■ **WORK TO BE COMPLETED**:
Give the listing back in full, exactly as written, with the pictures removed.

■ **RECORDS TO USE**:
====
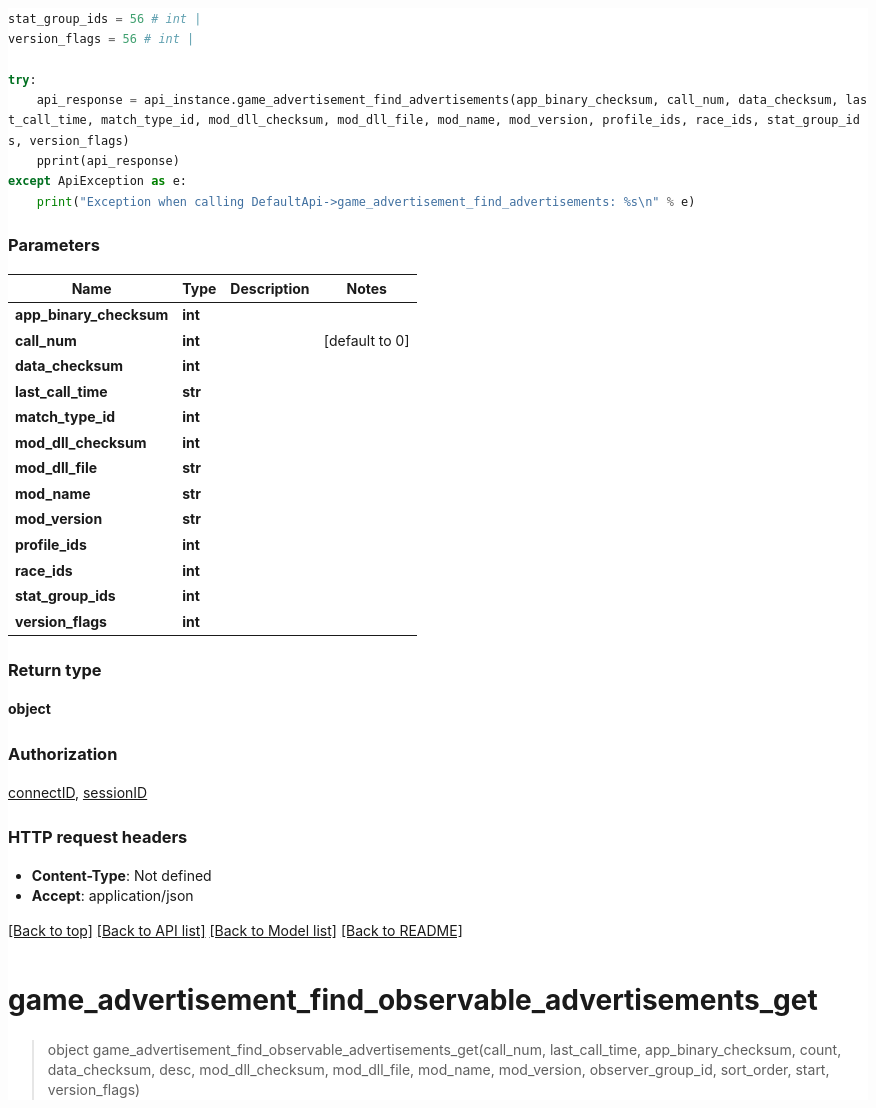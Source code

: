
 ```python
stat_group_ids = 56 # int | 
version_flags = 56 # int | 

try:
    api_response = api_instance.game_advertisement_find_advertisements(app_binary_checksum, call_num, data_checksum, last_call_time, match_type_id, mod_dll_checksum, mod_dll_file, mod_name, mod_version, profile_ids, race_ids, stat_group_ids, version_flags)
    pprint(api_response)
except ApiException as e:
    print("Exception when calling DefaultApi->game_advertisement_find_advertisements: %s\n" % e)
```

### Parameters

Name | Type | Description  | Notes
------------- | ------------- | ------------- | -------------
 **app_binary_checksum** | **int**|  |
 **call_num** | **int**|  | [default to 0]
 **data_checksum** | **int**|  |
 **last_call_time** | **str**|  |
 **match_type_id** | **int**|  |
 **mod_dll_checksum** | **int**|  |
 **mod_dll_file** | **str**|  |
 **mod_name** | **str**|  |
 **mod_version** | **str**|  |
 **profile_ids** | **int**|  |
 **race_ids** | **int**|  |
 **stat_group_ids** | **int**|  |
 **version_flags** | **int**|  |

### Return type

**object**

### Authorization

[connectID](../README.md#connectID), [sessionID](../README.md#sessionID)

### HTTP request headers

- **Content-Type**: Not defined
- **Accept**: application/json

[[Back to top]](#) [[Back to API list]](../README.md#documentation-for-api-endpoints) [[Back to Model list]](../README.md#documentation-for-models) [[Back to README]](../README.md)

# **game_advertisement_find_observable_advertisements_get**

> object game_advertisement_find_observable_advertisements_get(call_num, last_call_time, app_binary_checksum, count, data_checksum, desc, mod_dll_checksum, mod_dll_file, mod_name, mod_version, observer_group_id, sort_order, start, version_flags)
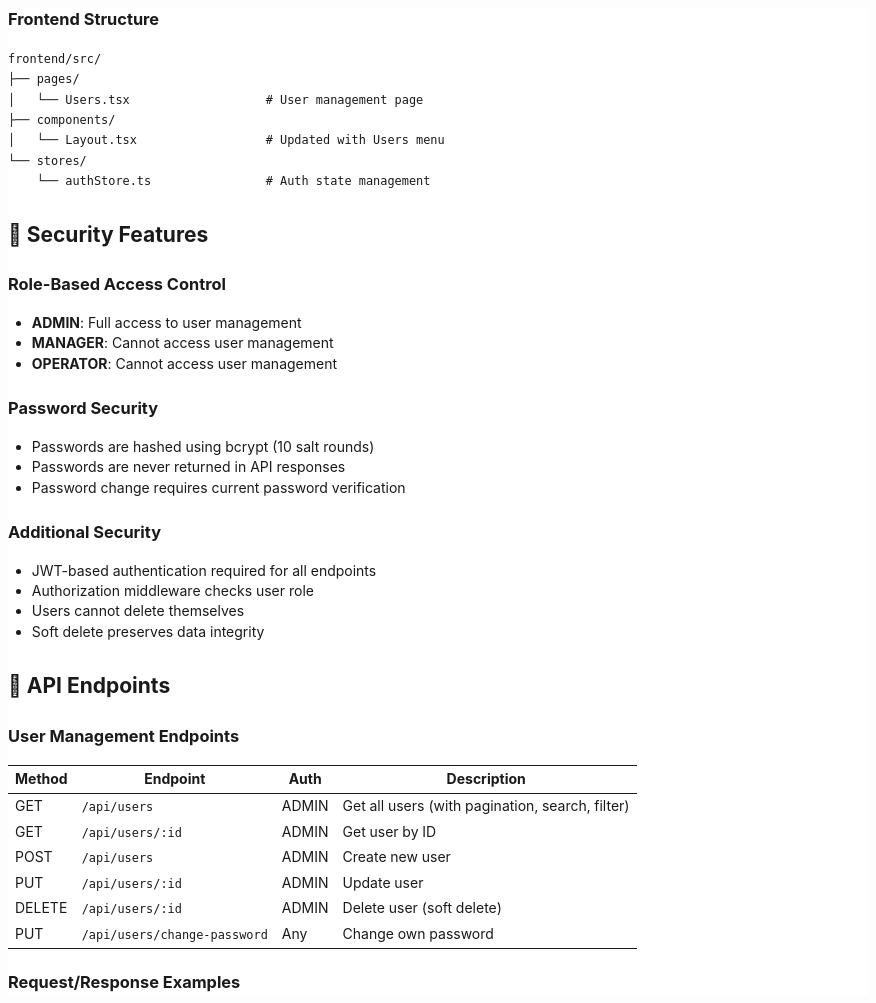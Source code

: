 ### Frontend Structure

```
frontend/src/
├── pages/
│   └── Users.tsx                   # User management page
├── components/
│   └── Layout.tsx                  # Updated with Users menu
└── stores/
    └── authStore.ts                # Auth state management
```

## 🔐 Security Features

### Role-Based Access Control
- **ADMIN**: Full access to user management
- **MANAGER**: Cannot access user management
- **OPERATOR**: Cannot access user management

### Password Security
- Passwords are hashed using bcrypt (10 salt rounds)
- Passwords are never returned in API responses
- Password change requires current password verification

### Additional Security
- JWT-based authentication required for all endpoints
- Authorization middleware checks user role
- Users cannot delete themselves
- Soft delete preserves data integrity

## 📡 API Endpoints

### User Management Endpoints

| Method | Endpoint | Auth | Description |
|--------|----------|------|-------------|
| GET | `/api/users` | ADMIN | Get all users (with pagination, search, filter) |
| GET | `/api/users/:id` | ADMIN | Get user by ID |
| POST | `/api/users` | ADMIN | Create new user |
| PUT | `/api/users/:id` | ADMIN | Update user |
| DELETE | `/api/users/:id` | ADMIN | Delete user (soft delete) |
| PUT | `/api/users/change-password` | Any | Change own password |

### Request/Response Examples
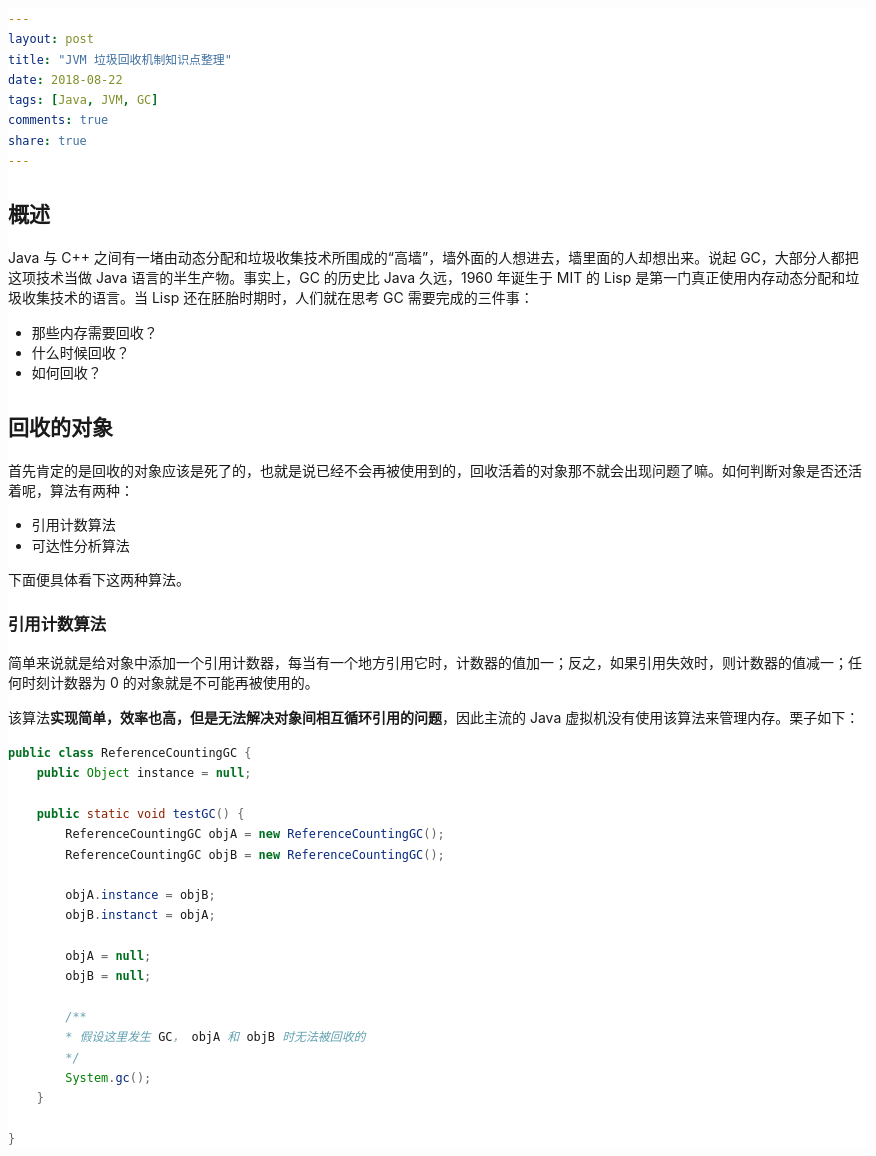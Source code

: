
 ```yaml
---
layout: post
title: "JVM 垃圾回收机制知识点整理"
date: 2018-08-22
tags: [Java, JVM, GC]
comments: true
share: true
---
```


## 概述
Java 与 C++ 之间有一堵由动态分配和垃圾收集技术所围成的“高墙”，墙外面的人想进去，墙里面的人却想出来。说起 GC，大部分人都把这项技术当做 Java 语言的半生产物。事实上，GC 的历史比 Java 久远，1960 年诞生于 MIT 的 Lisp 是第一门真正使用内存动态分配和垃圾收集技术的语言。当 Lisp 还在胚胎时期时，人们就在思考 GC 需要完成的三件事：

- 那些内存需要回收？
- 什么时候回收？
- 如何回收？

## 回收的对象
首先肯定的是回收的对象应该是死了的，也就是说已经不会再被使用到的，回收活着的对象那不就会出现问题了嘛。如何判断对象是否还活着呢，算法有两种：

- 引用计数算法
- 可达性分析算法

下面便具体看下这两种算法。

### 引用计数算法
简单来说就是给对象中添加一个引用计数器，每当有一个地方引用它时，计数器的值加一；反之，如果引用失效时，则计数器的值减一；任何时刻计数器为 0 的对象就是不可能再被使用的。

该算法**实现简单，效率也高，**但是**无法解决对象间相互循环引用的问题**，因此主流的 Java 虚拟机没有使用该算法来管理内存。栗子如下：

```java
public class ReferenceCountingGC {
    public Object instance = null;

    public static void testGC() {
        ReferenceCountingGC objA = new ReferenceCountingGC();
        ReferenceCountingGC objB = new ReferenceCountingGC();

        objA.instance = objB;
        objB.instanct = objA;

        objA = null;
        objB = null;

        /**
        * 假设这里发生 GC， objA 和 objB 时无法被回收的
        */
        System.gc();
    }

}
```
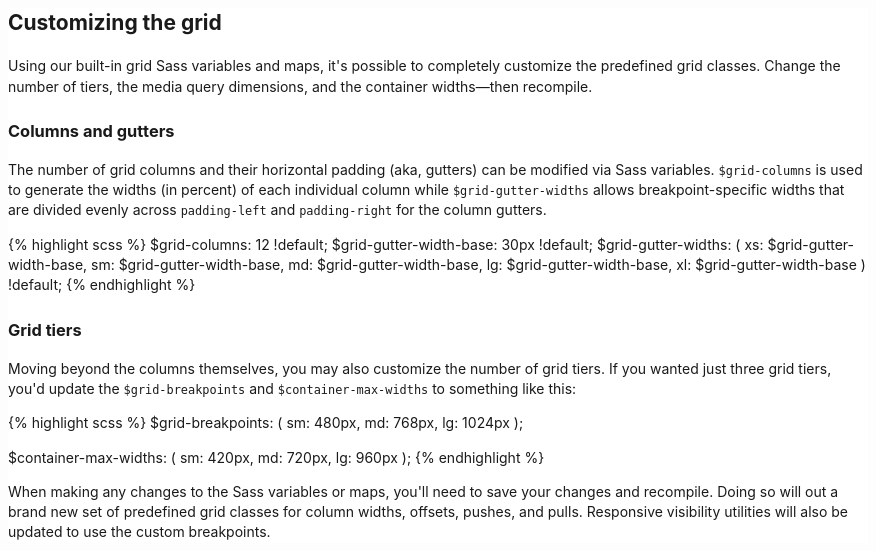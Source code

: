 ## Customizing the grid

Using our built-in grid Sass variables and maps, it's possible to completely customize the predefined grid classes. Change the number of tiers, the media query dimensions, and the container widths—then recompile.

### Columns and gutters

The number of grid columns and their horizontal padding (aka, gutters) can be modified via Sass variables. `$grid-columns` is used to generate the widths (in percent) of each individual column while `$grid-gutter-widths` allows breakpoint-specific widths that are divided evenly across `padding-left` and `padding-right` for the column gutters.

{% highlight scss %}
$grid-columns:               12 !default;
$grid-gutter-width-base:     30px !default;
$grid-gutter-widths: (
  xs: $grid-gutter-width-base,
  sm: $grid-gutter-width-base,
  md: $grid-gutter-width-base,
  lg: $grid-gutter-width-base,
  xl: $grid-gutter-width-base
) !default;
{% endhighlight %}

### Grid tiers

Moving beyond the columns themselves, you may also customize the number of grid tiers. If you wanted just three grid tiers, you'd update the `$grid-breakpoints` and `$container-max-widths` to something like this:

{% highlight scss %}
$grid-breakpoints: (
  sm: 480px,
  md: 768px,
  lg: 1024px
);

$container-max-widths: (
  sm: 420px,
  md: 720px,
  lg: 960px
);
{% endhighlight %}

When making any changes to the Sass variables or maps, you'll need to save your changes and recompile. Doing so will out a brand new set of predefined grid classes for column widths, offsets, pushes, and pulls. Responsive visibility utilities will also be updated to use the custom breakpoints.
====
■ **EXERCISE OUTPUT**:
Source code

:
 ```python
stat_group_ids = 56 # int | 
version_flags = 56 # int | 

try:
    api_response = api_instance.game_advertisement_find_advertisements(app_binary_checksum, call_num, data_checksum, last_call_time, match_type_id, mod_dll_checksum, mod_dll_file, mod_name, mod_version, profile_ids, race_ids, stat_group_ids, version_flags)
    pprint(api_response)
except ApiException as e:
    print("Exception when calling DefaultApi->game_advertisement_find_advertisements: %s\n" % e)
```

### Parameters

Name | Type | Description  | Notes
------------- | ------------- | ------------- | -------------
 **app_binary_checksum** | **int**|  |
 **call_num** | **int**|  | [default to 0]
 **data_checksum** | **int**|  |
 **last_call_time** | **str**|  |
 **match_type_id** | **int**|  |
 **mod_dll_checksum** | **int**|  |
 **mod_dll_file** | **str**|  |
 **mod_name** | **str**|  |
 **mod_version** | **str**|  |
 **profile_ids** | **int**|  |
 **race_ids** | **int**|  |
 **stat_group_ids** | **int**|  |
 **version_flags** | **int**|  |

### Return type

**object**

### Authorization

[connectID](../README.md#connectID), [sessionID](../README.md#sessionID)

### HTTP request headers

- **Content-Type**: Not defined
- **Accept**: application/json

[[Back to top]](#) [[Back to API list]](../README.md#documentation-for-api-endpoints) [[Back to Model list]](../README.md#documentation-for-models) [[Back to README]](../README.md)

# **game_advertisement_find_observable_advertisements_get**

> object game_advertisement_find_observable_advertisements_get(call_num, last_call_time, app_binary_checksum, count, data_checksum, desc, mod_dll_checksum, mod_dll_file, mod_name, mod_version, observer_group_id, sort_order, start, version_flags)
Source code

: ### Frontend Structure

```
frontend/src/
├── pages/
│   └── Users.tsx                   # User management page
├── components/
│   └── Layout.tsx                  # Updated with Users menu
└── stores/
    └── authStore.ts                # Auth state management
```

## 🔐 Security Features

### Role-Based Access Control
- **ADMIN**: Full access to user management
- **MANAGER**: Cannot access user management
- **OPERATOR**: Cannot access user management

### Password Security
- Passwords are hashed using bcrypt (10 salt rounds)
- Passwords are never returned in API responses
- Password change requires current password verification

### Additional Security
- JWT-based authentication required for all endpoints
- Authorization middleware checks user role
- Users cannot delete themselves
- Soft delete preserves data integrity

## 📡 API Endpoints

### User Management Endpoints

| Method | Endpoint | Auth | Description |
|--------|----------|------|-------------|
| GET | `/api/users` | ADMIN | Get all users (with pagination, search, filter) |
| GET | `/api/users/:id` | ADMIN | Get user by ID |
| POST | `/api/users` | ADMIN | Create new user |
| PUT | `/api/users/:id` | ADMIN | Update user |
| DELETE | `/api/users/:id` | ADMIN | Delete user (soft delete) |
| PUT | `/api/users/change-password` | Any | Change own password |

### Request/Response Examples
Source code

:
 ```yaml
---
layout: post
title: "JVM 垃圾回收机制知识点整理"
date: 2018-08-22
tags: [Java, JVM, GC]
comments: true
share: true
---
```


## 概述
Java 与 C++ 之间有一堵由动态分配和垃圾收集技术所围成的“高墙”，墙外面的人想进去，墙里面的人却想出来。说起 GC，大部分人都把这项技术当做 Java 语言的半生产物。事实上，GC 的历史比 Java 久远，1960 年诞生于 MIT 的 Lisp 是第一门真正使用内存动态分配和垃圾收集技术的语言。当 Lisp 还在胚胎时期时，人们就在思考 GC 需要完成的三件事：

- 那些内存需要回收？
- 什么时候回收？
- 如何回收？

## 回收的对象
首先肯定的是回收的对象应该是死了的，也就是说已经不会再被使用到的，回收活着的对象那不就会出现问题了嘛。如何判断对象是否还活着呢，算法有两种：

- 引用计数算法
- 可达性分析算法

下面便具体看下这两种算法。

### 引用计数算法
简单来说就是给对象中添加一个引用计数器，每当有一个地方引用它时，计数器的值加一；反之，如果引用失效时，则计数器的值减一；任何时刻计数器为 0 的对象就是不可能再被使用的。

该算法**实现简单，效率也高，**但是**无法解决对象间相互循环引用的问题**，因此主流的 Java 虚拟机没有使用该算法来管理内存。栗子如下：

```java
public class ReferenceCountingGC {
    public Object instance = null;

    public static void testGC() {
        ReferenceCountingGC objA = new ReferenceCountingGC();
        ReferenceCountingGC objB = new ReferenceCountingGC();

        objA.instance = objB;
        objB.instanct = objA;

        objA = null;
        objB = null;

        /**
        * 假设这里发生 GC， objA 和 objB 时无法被回收的
        */
        System.gc();
    }

}
```
Source code

: ## Customizing the grid

Using our built-in grid Sass variables and maps, it's possible to completely customize the predefined grid classes. Change the number of tiers, the media query dimensions, and the container widths—then recompile.

### Columns and gutters

The number of grid columns and their horizontal padding (aka, gutters) can be modified via Sass variables. `$grid-columns` is used to generate the widths (in percent) of each individual column while `$grid-gutter-widths` allows breakpoint-specific widths that are divided evenly across `padding-left` and `padding-right` for the column gutters.

{% highlight scss %}
$grid-columns:               12 !default;
$grid-gutter-width-base:     30px !default;
$grid-gutter-widths: (
  xs: $grid-gutter-width-base,
  sm: $grid-gutter-width-base,
  md: $grid-gutter-width-base,
  lg: $grid-gutter-width-base,
  xl: $grid-gutter-width-base
) !default;
{% endhighlight %}

### Grid tiers

Moving beyond the columns themselves, you may also customize the number of grid tiers. If you wanted just three grid tiers, you'd update the `$grid-breakpoints` and `$container-max-widths` to something like this:

{% highlight scss %}
$grid-breakpoints: (
  sm: 480px,
  md: 768px,
  lg: 1024px
);

$container-max-widths: (
  sm: 420px,
  md: 720px,
  lg: 960px
);
{% endhighlight %}

When making any changes to the Sass variables or maps, you'll need to save your changes and recompile. Doing so will out a brand new set of predefined grid classes for column widths, offsets, pushes, and pulls. Responsive visibility utilities will also be updated to use the custom breakpoints.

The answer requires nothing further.